• Exercise brief:
In the entries below, find the lines that contain the word "returnCode" and copy them.

[[ Excerpted records, beginning ]]

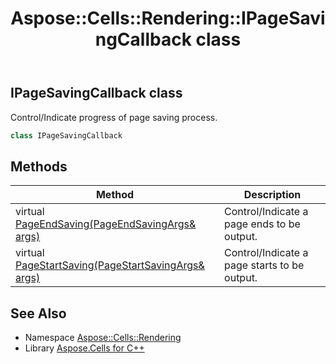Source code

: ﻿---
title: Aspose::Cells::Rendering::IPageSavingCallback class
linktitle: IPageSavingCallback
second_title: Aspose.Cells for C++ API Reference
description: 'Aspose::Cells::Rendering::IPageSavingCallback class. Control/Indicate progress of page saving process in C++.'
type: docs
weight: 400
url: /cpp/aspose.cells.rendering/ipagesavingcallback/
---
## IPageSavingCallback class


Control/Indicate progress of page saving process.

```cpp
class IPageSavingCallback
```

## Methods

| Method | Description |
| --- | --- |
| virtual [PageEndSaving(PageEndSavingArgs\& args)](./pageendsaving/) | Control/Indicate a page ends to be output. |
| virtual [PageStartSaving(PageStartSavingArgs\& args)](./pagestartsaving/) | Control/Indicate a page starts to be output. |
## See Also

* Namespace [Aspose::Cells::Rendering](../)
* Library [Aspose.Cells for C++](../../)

[[ Excerpted records, end ]]
[[ Excerpted records, beginning ]]

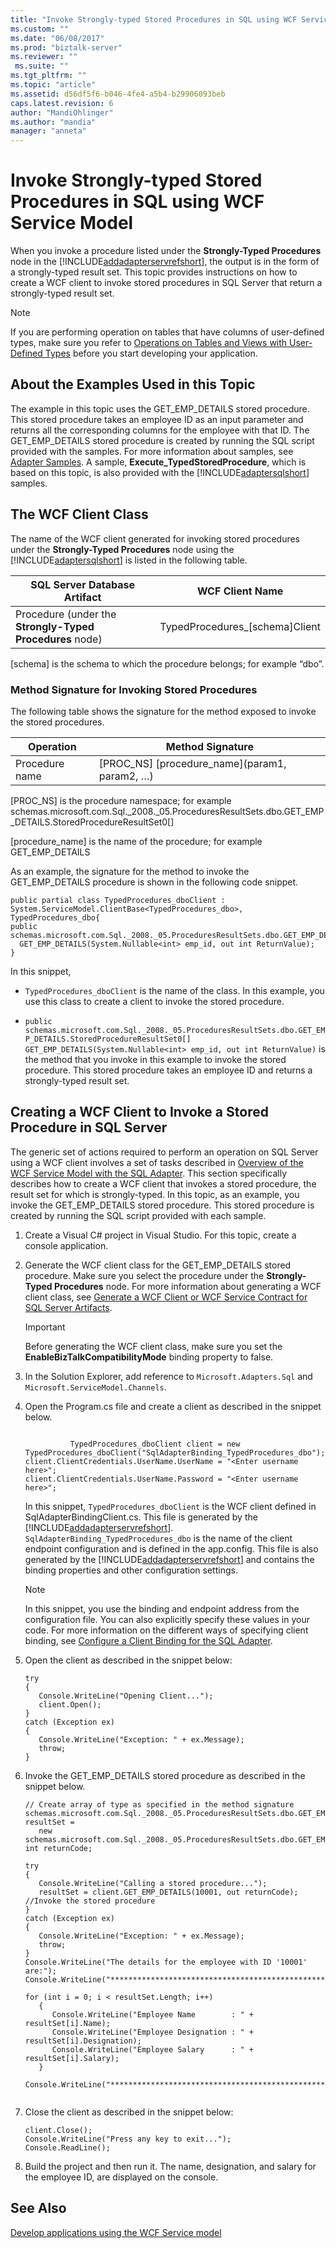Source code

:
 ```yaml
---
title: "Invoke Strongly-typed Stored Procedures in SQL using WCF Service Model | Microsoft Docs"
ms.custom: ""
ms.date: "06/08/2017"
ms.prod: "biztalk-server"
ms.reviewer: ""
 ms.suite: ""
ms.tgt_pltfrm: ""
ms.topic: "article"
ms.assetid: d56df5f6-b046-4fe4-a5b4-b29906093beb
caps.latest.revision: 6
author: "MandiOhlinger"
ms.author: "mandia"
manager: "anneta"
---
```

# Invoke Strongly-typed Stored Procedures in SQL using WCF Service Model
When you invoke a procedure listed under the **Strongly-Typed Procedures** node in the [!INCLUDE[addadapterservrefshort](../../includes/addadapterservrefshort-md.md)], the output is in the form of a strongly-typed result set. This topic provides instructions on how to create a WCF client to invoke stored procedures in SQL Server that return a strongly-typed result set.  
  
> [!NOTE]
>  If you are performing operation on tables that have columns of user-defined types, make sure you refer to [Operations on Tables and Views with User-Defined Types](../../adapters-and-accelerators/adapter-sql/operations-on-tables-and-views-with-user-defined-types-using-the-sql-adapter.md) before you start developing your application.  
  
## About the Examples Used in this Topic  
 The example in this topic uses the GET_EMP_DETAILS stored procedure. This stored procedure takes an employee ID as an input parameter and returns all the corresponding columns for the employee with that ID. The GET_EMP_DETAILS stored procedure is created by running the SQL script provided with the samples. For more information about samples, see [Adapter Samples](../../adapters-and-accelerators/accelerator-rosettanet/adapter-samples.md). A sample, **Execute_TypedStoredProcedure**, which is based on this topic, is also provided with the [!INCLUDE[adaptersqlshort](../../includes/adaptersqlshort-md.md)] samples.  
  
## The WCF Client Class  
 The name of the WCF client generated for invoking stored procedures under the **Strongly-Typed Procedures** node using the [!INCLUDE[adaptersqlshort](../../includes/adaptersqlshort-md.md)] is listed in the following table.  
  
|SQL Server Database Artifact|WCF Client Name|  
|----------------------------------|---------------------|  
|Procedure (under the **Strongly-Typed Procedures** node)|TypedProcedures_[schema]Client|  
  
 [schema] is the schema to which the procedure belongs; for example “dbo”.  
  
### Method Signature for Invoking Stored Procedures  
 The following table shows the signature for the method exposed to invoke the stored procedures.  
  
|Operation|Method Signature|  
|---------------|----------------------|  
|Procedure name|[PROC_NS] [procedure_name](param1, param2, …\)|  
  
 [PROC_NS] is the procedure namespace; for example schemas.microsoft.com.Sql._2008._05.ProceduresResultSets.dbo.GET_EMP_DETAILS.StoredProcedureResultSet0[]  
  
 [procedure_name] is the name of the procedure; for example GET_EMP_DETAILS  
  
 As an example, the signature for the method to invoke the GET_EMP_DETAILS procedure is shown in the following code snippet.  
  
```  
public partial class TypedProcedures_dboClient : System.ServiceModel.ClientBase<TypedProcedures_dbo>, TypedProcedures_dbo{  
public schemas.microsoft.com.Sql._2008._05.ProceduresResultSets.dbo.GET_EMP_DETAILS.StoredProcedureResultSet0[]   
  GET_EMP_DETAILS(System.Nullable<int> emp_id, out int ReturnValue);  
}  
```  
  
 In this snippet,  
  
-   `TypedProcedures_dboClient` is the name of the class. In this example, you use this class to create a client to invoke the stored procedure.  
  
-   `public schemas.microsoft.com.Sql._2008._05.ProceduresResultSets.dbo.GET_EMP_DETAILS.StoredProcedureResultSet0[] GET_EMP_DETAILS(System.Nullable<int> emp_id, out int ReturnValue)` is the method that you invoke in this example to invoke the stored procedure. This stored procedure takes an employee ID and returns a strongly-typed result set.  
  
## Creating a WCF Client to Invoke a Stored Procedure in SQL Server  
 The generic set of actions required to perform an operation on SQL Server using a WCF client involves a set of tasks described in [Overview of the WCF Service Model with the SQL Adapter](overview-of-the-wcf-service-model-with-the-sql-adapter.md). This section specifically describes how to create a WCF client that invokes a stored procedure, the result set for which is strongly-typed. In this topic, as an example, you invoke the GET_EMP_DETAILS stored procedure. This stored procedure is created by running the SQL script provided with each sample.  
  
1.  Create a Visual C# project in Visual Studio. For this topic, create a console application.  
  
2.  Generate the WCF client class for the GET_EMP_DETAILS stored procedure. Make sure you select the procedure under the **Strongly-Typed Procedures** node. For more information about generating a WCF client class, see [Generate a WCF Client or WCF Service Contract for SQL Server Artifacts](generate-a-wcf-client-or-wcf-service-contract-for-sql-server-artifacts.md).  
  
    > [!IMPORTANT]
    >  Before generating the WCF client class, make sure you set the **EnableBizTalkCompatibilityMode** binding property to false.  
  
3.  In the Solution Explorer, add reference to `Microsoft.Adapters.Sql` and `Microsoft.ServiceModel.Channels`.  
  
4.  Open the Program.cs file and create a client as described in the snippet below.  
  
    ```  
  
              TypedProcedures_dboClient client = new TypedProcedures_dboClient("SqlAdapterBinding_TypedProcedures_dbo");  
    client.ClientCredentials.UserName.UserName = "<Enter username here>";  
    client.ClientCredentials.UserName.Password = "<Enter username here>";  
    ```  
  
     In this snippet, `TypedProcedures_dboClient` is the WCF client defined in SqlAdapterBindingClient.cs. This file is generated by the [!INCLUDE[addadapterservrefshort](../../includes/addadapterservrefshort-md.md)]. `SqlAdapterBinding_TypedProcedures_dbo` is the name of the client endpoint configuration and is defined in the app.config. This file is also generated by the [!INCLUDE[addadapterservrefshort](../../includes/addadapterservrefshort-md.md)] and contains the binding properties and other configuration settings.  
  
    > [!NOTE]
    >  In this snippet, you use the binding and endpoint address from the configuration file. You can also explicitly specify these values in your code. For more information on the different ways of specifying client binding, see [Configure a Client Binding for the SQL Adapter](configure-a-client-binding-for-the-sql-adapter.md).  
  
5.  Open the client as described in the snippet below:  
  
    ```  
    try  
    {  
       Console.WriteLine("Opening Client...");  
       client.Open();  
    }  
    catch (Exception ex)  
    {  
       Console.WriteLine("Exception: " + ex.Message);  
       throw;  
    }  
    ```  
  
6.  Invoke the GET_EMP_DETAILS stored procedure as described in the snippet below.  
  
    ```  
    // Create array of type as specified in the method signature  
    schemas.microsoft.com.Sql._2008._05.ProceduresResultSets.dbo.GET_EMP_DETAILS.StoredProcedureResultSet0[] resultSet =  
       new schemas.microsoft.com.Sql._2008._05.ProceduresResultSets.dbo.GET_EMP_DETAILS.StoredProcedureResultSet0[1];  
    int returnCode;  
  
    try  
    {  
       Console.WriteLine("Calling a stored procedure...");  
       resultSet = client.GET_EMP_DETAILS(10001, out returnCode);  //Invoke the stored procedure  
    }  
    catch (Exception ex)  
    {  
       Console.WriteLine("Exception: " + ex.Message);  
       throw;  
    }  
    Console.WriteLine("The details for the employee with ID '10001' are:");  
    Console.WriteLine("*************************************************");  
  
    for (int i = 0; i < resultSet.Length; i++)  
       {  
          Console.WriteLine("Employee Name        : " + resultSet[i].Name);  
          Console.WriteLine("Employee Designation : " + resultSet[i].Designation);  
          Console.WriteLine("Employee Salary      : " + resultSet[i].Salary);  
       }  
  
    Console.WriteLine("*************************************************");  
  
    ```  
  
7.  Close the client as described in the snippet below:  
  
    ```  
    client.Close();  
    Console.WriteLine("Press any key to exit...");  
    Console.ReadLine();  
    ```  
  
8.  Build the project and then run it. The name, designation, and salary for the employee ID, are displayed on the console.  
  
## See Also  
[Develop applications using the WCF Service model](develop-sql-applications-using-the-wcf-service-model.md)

[[ Excerpted records, end ]]
[[ Excerpted records, beginning ]]

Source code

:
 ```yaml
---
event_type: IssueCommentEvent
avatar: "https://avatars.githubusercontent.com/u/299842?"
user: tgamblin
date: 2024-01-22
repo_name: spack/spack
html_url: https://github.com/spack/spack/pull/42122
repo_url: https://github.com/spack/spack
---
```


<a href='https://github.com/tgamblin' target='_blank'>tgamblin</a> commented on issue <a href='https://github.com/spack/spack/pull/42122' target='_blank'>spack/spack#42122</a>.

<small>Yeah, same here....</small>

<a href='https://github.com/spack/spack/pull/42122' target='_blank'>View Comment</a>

[[ Excerpted records, end ]]

• Task output:
    int returnCode;  
       resultSet = client.GET_EMP_DETAILS(10001, out returnCode);  //Invoke the stored procedure  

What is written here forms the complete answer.